Abstract 2098: Clinical Predictors of Hepatic Fibrosis in Chronic Heart Failure
Background: Chronic heart failure (HF) may lead to irreversible liver injury and cirrhosis. However, the clinical features associated with advanced liver disease in HF patients are poorly defined. We sought to determine the clinical predictors of hepatic fibrosis in HF patients undergoing evaluation for heart transplant or ventricular assist device (VAD).
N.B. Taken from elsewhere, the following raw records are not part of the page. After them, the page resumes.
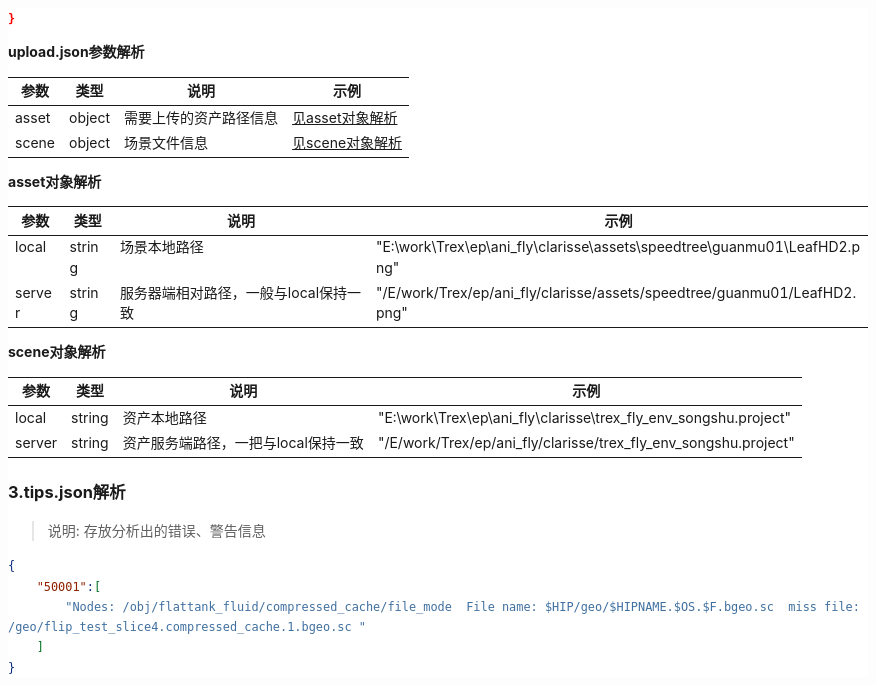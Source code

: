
 ```json
}
```


**upload.json参数解析**


参数 | 类型 | 说明 | 示例
---|---|---|---
asset | object | 需要上传的资产路径信息 | [见asset对象解析](#asset)
scene | object | 场景文件信息 | [见scene对象解析](#scene) 

**<span id="asset">asset对象解析</span>**


参数 | 类型 | 说明 | 示例
---|---|---|---
local | string | 场景本地路径 | "E:\\work\\Trex\\ep\\ani_fly\\clarisse\\assets\\speedtree\\guanmu01\\LeafHD2.png" 
server | string | 服务器端相对路径，一般与local保持一致 | "/E/work/Trex/ep/ani_fly/clarisse/assets/speedtree/guanmu01/LeafHD2.png" 

**<span id="scene">scene对象解析</span>**

| 参数   | 类型   | 说明                                | 示例                                                         |
| ------ | ------ | ----------------------------------- | ------------------------------------------------------------ |
| local  | string | 资产本地路径                        | "E:\\work\\Trex\\ep\\ani_fly\\clarisse\\trex_fly_env_songshu.project" |
| server | string | 资产服务端路径，一把与local保持一致 | "/E/work/Trex/ep/ani_fly/clarisse/trex_fly_env_songshu.project" |



### 3.tips.json解析


> 说明: 存放分析出的错误、警告信息


```json
{
    "50001":[
        "Nodes: /obj/flattank_fluid/compressed_cache/file_mode  File name: $HIP/geo/$HIPNAME.$OS.$F.bgeo.sc  miss file: /geo/flip_test_slice4.compressed_cache.1.bgeo.sc "
    ]
}
```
Methods: Of 873 patients evaluated by the Advanced Heart Disease Service at our hospital from 1995–2006, we identified 61 patients who had liver tissue available for analysis. Pathologic specimens were obtained from the transjugular approach (n=35), at the time of VAD implantation (n=8), or at autopsy (n=18). Electronic medical records were reviewed for medical history and clinical data. Biopsy specimens were reviewed by a dedicated pathologist and scored for hepatic fibrosis. Tissue was insufficient for scoring in 2 patients. Student’s t-test and Chi-Square tests were used to compare clinical characteristics between patients with and without fibrosis.
Results: Of the 59 patients with sufficient tissue for analysis, 47 had hepatic fibrosis on liver biopsy. As shown (Table⇓), patients with hepatic fibrosis had worse renal function and were more likely to have moderate or severe tricuspid regurgitation (TR) (OR 5.0; 95% CI 1.2–21.7) and obstructive or mixed liver function (LFT) abnormalities (OR 5.0; 95% CI 1.4–22.4) than patients without hepatic fibrosis. There was no association between hepatic fibrosis and gender, age, type of cardiomyopathy, duration of symptoms, left or right ventricular function, filling pressures, hepatitis C status or abnormal abdominal imaging.
Conclusions: Hepatic fibrosis is common in patients with advanced HF. Renal insufficiency, significant TR and abnormal LFTs were associated with hepatic fibrosis, but the predictive value of other clinical features is limited. Liver biopsy may be the best assessment of hepatic fibrosis in HF patients prior to transplantation or VAD.